##### Data #####

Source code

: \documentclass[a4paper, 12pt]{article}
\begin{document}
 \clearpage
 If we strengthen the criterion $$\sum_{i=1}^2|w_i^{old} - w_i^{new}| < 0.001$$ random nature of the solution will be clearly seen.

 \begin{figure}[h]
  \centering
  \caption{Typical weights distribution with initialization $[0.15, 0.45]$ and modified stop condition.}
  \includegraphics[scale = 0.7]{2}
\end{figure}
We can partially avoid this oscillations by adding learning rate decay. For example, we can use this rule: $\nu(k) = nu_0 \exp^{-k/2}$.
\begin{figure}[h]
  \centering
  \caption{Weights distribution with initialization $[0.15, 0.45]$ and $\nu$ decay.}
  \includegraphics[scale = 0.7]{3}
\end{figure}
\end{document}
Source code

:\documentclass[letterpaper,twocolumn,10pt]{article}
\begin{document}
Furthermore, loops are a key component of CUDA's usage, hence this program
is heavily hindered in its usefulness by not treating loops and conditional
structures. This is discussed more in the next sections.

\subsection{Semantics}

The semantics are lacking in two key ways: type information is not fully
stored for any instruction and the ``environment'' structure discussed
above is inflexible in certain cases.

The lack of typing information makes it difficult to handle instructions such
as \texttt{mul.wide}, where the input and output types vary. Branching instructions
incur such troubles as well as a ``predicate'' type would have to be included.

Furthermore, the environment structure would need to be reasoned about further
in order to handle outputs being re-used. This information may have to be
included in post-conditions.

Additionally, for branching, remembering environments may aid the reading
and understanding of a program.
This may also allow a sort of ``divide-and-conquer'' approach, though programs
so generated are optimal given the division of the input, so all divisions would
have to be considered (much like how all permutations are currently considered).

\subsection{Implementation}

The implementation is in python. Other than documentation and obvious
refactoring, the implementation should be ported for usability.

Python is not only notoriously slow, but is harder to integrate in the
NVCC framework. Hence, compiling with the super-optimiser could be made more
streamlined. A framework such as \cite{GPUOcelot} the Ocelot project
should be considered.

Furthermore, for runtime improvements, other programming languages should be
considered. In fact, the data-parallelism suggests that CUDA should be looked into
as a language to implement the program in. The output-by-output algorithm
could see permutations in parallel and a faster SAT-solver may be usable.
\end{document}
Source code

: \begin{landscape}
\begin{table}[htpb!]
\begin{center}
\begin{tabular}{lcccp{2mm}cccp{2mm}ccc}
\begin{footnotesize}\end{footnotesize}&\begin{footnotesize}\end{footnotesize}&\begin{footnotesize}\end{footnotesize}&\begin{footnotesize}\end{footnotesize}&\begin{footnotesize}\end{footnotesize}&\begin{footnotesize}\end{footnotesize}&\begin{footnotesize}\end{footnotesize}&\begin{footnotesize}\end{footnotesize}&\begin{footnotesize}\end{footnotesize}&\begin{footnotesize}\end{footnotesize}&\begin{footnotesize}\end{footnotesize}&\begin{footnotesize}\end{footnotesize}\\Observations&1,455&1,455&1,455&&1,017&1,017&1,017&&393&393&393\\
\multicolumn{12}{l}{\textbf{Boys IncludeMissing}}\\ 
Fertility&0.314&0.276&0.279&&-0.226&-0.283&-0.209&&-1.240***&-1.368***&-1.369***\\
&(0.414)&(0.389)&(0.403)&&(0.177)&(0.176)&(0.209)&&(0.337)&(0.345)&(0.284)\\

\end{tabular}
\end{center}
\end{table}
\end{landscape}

#####

◆ Problem details ◆
Please reproduce the data as it was given, with every line exact.

◆ Exercise answer ◆
Source code

: \documentclass[a4paper, 12pt]{article}
\begin{document}
 \clearpage
 If we strengthen the criterion $$\sum_{i=1}^2|w_i^{old} - w_i^{new}| < 0.001$$ random nature of the solution will be clearly seen.

 \begin{figure}[h]
  \centering
  \caption{Typical weights distribution with initialization $[0.15, 0.45]$ and modified stop condition.}
  \includegraphics[scale = 0.7]{2}
\end{figure}
We can partially avoid this oscillations by adding learning rate decay. For example, we can use this rule: $\nu(k) = nu_0 \exp^{-k/2}$.
\begin{figure}[h]
  \centering
  \caption{Weights distribution with initialization $[0.15, 0.45]$ and $\nu$ decay.}
  \includegraphics[scale = 0.7]{3}
\end{figure}
\end{document}
Source code

:\documentclass[letterpaper,twocolumn,10pt]{article}
\begin{document}
Furthermore, loops are a key component of CUDA's usage, hence this program
is heavily hindered in its usefulness by not treating loops and conditional
structures. This is discussed more in the next sections.

\subsection{Semantics}

The semantics are lacking in two key ways: type information is not fully
stored for any instruction and the ``environment'' structure discussed
above is inflexible in certain cases.

The lack of typing information makes it difficult to handle instructions such
as \texttt{mul.wide}, where the input and output types vary. Branching instructions
incur such troubles as well as a ``predicate'' type would have to be included.

Furthermore, the environment structure would need to be reasoned about further
in order to handle outputs being re-used. This information may have to be
included in post-conditions.

Additionally, for branching, remembering environments may aid the reading
and understanding of a program.
This may also allow a sort of ``divide-and-conquer'' approach, though programs
so generated are optimal given the division of the input, so all divisions would
have to be considered (much like how all permutations are currently considered).

\subsection{Implementation}

The implementation is in python. Other than documentation and obvious
refactoring, the implementation should be ported for usability.

Python is not only notoriously slow, but is harder to integrate in the
NVCC framework. Hence, compiling with the super-optimiser could be made more
streamlined. A framework such as \cite{GPUOcelot} the Ocelot project
should be considered.

Furthermore, for runtime improvements, other programming languages should be
considered. In fact, the data-parallelism suggests that CUDA should be looked into
as a language to implement the program in. The output-by-output algorithm
could see permutations in parallel and a faster SAT-solver may be usable.
\end{document}
Source code

: \begin{landscape}
\begin{table}[htpb!]
\begin{center}
\begin{tabular}{lcccp{2mm}cccp{2mm}ccc}
\begin{footnotesize}\end{footnotesize}&\begin{footnotesize}\end{footnotesize}&\begin{footnotesize}\end{footnotesize}&\begin{footnotesize}\end{footnotesize}&\begin{footnotesize}\end{footnotesize}&\begin{footnotesize}\end{footnotesize}&\begin{footnotesize}\end{footnotesize}&\begin{footnotesize}\end{footnotesize}&\begin{footnotesize}\end{footnotesize}&\begin{footnotesize}\end{footnotesize}&\begin{footnotesize}\end{footnotesize}&\begin{footnotesize}\end{footnotesize}\\Observations&1,455&1,455&1,455&&1,017&1,017&1,017&&393&393&393\\
\multicolumn{12}{l}{\textbf{Boys IncludeMissing}}\\ 
Fertility&0.314&0.276&0.279&&-0.226&-0.283&-0.209&&-1.240***&-1.368***&-1.369***\\
&(0.414)&(0.389)&(0.403)&&(0.177)&(0.176)&(0.209)&&(0.337)&(0.345)&(0.284)\\

\end{tabular}
\end{center}
\end{table}
\end{landscape}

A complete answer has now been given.